Closed 5uperpalo closed 2 years ago
another issue by dividing kernel window with max value, eg. here: https://github.com/YyzHarry/imbalanced-regression/blob/055a7b3804bbaf903ed25a55c11ab8acc6e142e1/agedb-dir/fds.py#L44 you are changing the mean and variance values and not only smoothing them along axis (either features or LDS). Do I understand it correctly?
Hi - thanks for your interest.
It looks like you are using only integers(as you are predicting age) to make a dictionary of histogram bins in both FDS and LDS.
This is not true. The code you referred to is for age prediction, which is a specific case where the minimum resolution we care is 1, thus the bin size is set to 1. However, if you read the paper carefully, there is no constrain on bin size
--- in fact, for some datasets we experimented on, e.g., STS-B-DIR or NYUD2-DIR, the labels are exactly float numbers (e.g., [0, 5]
for STS-B-DIR). The bin size for these datasets are 0.1
in the experiments. You might want to refer to the code for sts-b-dir and nyud2-dir.
That being said, FDS and LDS could be applied to any dataset / deep model, as long as you define the minimum bin size you care about.
I did not find an explanation for this clipping
The reason to clip the weights here is because after inverse re-weighting, some weights might be very large (e.g., in age estimation, consider 5,000 images for age 30, and only 1 image for age 100, then after inverse re-weighting, the weight ratio could be extremely high).
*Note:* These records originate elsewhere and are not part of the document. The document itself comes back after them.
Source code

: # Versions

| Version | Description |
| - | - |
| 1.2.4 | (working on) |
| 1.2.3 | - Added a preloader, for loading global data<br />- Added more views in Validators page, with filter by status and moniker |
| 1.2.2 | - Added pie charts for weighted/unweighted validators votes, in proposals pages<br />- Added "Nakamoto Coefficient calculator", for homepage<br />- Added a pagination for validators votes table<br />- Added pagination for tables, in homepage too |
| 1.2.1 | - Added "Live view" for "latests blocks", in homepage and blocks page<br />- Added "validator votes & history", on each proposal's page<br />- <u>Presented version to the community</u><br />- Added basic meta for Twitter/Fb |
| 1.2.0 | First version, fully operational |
This could cause optimization problems.
there is also another clipping here
Similarly, the clipping here is for numerical stability of FDS. If some bins contain a very small number of samples, the variance estimation may not be stable. To avoid optimization problems, we simply use clipping here.
by dividing kernel window with max value, you are changing the mean and variance values and not only smoothing them along axis (either features or LDS)
I do not quite understand your question here. This is just one implementation choice. You could also use gaussian_filter1d
for implementation to simulate a kernel window.
thank you for your answer regarding the clipping! Let me rephrase the other questions:
x = np.random.rand(10)
ks = 5
sigma = 2
half_ks = (ks - 1) // 2
base_kernel = [0.] * half_ks + [1.] + [0.] * half_ks
kernel_window_withmax = gaussian_filter1d(base_kernel, sigma=sigma) / max(gaussian_filter1d(base_kernel, sigma=sigma))
kernel_window = gaussian_filter1d(base_kernel, sigma=sigma)
x_k_withmax = convolve1d(x, kernel_window_withmax)
x_k = convolve1d(x, kernel_window)
plt.plot(x_k_withmax, label="x_k_withmax")
plt.plot(x_k, label="x_k")
plt.plot(x, label="x")
plt.legend()
Thanks for your explanation, we now understand your questions better.
thank you for your answer regarding the clipping! Let me rephrase the other questions:
- The ideas are generally applicable, but the provided code is specific for each use. In order to use it in general approach or with other datasets I have to put it together myself, am I correct? e.g. I was able to find that the lds bin size for this dataset is specified here: https://github.com/YyzHarry/imbalanced-regression/blob/055a7b3804bbaf903ed25a55c11ab8acc6e142e1/sts-b-dir/tasks.py#L51
Yes, your understanding is correct. For every dataset, we implemented a get_bin_idx() function to return the bin index of the regression label. For this function, we assume the label range for each dataset is known and define the number of bins we want to use, then the bin size is naturally defined (yes, you can also infer the bin size from this function). Besides, we also list those settings (e.g., label range, bin size) in detail in Table 7 (Appendix B) of our paper.
- if you use gaussian_filter1d/max(gaussian_filter1d) - as you are in the FDS, then after convolution the feature values are not only smoothed but also their mean value increases, is there any reason for this? eg. try following example:
x = np.random.rand(10) ks = 5 sigma = 2 half_ks = (ks - 1) // 2 base_kernel = [0.] * half_ks + [1.] + [0.] * half_ks kernel_window_withmax = gaussian_filter1d(base_kernel, sigma=sigma) / max(gaussian_filter1d(base_kernel, sigma=sigma)) kernel_window = gaussian_filter1d(base_kernel, sigma=sigma) x_k_withmax = convolve1d(x, kernel_window_withmax) x_k = convolve1d(x, kernel_window) plt.plot(x_k_withmax, label="x_k_withmax") plt.plot(x_k, label="x_k") plt.plot(x, label="x") plt.legend()
In LDS, we use gaussian_filter1d / max(gaussian_filter1d), but in FDS, we use gaussian_filter1d / sum(gaussian_filter1d) to ensure that the mean value scale will not be changed, which is effectively equal to gaussian_filter1d.
But to align with other kernels (e.g., triangle) that indeed require a sum normalization, we also add /sum to gaussian kernel.
thank you both @kaiwenzha and @YyzHarry ! closing he the issue as everything is clear to me now :)
Hi Team, I liked the ideas in your paper, but from reading the paper and provided code it sounds like the provided FDS and LDS code can be applied to any dataset/model? Is it really true?
Note: I like the ideas in the paper, but due to lack of documentation/explanation I am right now spending a lot of time on generalizing the code and trying to figure out why you made some of the operations(eg. clippings)